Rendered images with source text
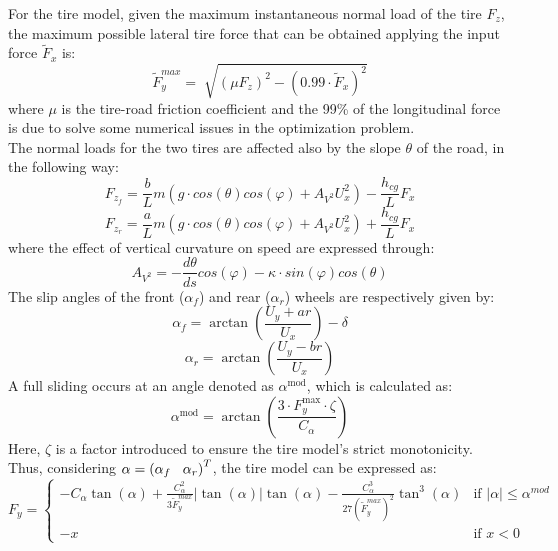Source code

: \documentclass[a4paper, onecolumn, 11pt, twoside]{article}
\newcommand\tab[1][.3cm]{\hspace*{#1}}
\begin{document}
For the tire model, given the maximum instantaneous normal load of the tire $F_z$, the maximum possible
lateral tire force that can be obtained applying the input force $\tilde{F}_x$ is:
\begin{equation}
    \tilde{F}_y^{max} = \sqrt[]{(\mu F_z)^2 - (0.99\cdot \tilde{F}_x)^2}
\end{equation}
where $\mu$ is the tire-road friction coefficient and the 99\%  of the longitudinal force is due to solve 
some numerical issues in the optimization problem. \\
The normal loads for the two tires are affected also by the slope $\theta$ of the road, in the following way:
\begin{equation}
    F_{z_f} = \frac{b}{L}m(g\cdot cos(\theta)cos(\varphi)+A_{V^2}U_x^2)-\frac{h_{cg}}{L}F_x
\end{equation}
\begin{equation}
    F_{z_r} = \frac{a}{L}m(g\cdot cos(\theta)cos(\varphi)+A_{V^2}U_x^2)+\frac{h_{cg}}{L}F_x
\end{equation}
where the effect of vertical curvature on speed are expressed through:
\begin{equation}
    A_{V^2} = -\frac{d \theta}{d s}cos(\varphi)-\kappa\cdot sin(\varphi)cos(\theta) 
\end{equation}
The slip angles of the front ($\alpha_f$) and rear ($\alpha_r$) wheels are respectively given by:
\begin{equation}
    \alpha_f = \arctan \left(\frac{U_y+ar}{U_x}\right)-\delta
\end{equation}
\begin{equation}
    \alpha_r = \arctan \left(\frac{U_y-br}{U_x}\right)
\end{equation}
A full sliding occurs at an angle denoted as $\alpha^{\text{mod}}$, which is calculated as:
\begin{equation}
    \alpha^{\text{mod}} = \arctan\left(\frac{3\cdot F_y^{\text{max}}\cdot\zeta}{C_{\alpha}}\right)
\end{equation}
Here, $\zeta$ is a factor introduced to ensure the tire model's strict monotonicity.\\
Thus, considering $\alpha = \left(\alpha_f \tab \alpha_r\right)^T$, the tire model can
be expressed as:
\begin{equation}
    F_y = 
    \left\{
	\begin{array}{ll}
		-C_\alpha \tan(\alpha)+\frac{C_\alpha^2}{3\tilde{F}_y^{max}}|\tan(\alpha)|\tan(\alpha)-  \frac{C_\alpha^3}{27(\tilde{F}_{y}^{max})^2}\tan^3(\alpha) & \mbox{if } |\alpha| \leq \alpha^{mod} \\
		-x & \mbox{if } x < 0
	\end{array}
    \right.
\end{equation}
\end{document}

==

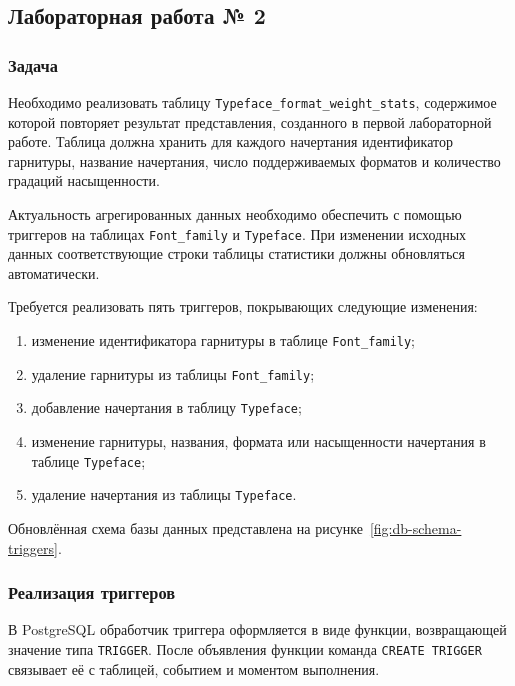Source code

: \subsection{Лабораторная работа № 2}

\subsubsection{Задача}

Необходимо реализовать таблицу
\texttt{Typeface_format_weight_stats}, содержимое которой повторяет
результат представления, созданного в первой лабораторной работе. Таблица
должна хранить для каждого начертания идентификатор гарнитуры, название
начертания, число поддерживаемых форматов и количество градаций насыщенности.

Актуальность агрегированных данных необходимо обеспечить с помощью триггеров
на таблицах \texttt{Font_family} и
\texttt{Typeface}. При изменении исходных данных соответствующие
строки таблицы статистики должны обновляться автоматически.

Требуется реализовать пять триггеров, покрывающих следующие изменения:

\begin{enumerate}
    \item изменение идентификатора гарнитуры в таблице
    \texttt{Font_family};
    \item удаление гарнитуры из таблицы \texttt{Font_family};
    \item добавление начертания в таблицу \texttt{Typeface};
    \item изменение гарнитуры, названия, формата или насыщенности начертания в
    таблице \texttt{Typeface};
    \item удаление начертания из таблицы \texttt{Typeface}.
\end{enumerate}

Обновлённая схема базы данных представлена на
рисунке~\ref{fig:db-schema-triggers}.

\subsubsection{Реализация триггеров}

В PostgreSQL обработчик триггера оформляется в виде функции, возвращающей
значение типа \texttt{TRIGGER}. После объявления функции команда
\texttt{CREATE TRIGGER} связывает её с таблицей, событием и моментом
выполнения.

==

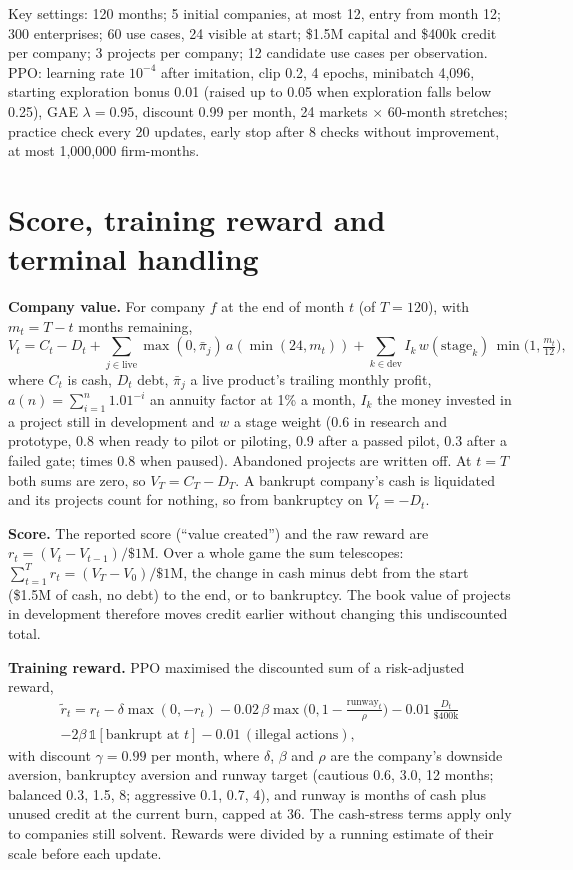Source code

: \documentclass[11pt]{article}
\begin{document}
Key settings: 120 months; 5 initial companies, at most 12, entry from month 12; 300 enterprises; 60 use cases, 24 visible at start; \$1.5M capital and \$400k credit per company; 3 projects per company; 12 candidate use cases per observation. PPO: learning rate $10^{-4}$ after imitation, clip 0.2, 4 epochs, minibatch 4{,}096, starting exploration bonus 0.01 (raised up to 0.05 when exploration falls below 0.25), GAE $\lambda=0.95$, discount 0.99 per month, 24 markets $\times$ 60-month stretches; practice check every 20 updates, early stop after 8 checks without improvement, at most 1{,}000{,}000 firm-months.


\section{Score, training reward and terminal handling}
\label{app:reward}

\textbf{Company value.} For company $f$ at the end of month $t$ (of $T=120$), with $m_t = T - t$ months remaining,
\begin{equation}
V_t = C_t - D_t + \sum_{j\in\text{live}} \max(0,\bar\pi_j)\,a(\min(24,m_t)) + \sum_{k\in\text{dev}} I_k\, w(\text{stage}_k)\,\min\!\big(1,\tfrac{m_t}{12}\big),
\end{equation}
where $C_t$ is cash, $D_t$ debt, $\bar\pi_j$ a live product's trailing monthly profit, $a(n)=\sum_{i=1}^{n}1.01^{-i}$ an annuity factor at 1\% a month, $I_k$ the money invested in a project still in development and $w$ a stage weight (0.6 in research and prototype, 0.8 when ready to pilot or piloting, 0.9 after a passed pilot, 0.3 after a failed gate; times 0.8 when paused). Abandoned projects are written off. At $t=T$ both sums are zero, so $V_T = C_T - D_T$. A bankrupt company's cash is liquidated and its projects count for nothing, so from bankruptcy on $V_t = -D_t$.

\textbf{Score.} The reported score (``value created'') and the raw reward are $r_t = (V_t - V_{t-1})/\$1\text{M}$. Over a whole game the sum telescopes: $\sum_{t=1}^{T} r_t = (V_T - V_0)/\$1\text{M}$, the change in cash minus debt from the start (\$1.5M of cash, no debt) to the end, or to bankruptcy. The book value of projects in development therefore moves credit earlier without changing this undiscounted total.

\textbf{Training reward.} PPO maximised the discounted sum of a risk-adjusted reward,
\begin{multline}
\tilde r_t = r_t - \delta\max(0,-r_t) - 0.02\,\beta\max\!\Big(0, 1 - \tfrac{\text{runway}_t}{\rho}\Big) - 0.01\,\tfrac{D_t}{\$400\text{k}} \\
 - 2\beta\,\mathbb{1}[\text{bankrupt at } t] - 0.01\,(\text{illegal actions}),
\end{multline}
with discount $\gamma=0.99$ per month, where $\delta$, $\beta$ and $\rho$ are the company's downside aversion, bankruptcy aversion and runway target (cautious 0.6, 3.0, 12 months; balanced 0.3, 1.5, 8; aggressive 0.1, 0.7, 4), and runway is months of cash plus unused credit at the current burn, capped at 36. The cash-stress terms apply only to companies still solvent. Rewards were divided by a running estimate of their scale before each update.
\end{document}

Problem description
Report each line above that includes the string "normal".

Task solution
For the tire model, given the maximum instantaneous normal load of the tire $F_z$, the maximum possible
The normal loads for the two tires are affected also by the slope $\theta$ of the road, in the following way:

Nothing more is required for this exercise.